No entanto, o bispo evita tirar a partir da Amazónia conclusões universais — nomeadamente sobre o fim do celibato em toda a Igreja. “Precisamos de encarnar o contexto amazónico para poder referir-nos a esse problema e a essa questão”, sublinhou, lembrando que o celibato, no contexto católico, é o “testemunho de uma disponibilidade de coração e efetiva para Deus e para o mundo“. Se deve ser ou não obrigatório, considera D. Rui Valério, “é uma questão para a própria Igreja, começando por uma reflexão interna que tem de realizar”, respondendo simultaneamente aos “requisitos que garantam a plenitude da disponibilidade” e aos apelos dos “novos tempos”.

Mulheres que lideram comunidades cristãs “dão-nos um exemplo maravilhoso”

Também em cima da mesa no Sínodo da Amazónia esteve a possibilidade de atribuir à mulher um papel de autoridade e tomada de decisão dentro da Igreja Católica — cujo clero está atualmente reservado aos homens. Para D. Rui Valério, “o Cristianismo, ao contrário do que as pessoas possam eventualmente pensar, foi pioneiro na concessão de importância à mulher”.

“Ao longo da história, a mulher tem tido um papel capital. Nos primeiros séculos da Igreja, até ao século III, século IV, havia mulheres que tinham o sacramento do diaconado. Eu gostava de que isso pudesse voltar a acontecer“, afirmou o bispo. O Papa Francisco criou em 2016 uma comissão científica para estudar o papel das mulheres diaconisas no início da Igreja Católica e, este ano, na sequência do Sínodo da Amazónia, essa comissão deverá ser reativada e prosseguir os estudos.

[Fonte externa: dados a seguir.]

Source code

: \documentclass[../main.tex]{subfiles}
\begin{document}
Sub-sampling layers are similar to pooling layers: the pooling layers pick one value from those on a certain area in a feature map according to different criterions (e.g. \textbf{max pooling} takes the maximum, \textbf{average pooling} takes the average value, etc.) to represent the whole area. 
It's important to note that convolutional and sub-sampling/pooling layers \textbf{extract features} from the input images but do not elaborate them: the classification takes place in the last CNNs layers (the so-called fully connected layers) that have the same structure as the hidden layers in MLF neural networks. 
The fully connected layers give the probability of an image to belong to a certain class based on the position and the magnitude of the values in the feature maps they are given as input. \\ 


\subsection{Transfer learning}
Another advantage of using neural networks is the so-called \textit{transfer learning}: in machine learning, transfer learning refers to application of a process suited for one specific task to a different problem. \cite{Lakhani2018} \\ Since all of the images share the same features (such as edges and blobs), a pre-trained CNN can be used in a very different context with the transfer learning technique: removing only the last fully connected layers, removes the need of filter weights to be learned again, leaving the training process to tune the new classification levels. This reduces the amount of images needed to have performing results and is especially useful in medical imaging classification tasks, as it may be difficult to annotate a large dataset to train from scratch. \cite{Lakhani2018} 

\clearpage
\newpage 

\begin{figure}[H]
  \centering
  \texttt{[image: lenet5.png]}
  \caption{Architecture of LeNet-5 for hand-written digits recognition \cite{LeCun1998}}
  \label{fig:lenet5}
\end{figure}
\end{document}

“Hoje em dia há muitas comunidades que são dirigidas por mulheres, muito embora a elas ainda não se faculte o sacramento do sacerdócio. Mas a realidade é que muitas comunidades são garantidas e são presididas por mulheres, fazem celebrações da palavra, dão-nos um exemplo maravilhoso”, sublinhou o bispo. “Estamos em caminho. A meta cada vez mais se aproxima e eu estou confiante de que provavelmente a reflexão dentro do seio da Igreja vai continuar.”

“Justiça e reconhecimento” para os ex-combatentes

Responsável pelo acompanhamento espiritual das forças armadas e de segurança em Portugal, D. Rui Valério, explicou que o acompanhamento dos militares tem em conta “o tecido da sua existência, os seus problemas, os seus desafios, as suas esperanças, as suas expectativas” — e lembrou que esta é uma realidade que vem desde o início de Portugal. “Já o D. Afonso Henriques e os seus soldados eram ajudados e coadjuvados pela presença de sacerdotes. O São Teotónio, por exemplo, foi um dos principais conselheiros de D. Afonso Henriques”, lembrou.

Hoje, mais do que o acompanhamento no campo de batalha, está em causa o apoio espiritual aos militares e membros das forças de segurança que prestam serviço nos vários contextos. Por isso, D. Rui Valério elogia a criação de uma secretaria de Estado com a incumbência dos antigos combatentes do Ultramar. “A sociedade portuguesa de hoje está finalmente serena para olhar para essa realidade com eficácia, com ciência, com racionalidade. A justiça tem-se vindo a realizar ao longo dos tempos.”

São pessoas que deram tudo à sua pátria, e o mínimo que agora nós podemos pedir é que a pátria olhe para eles com um sentido de justiça e de reconhecimento“, considerou.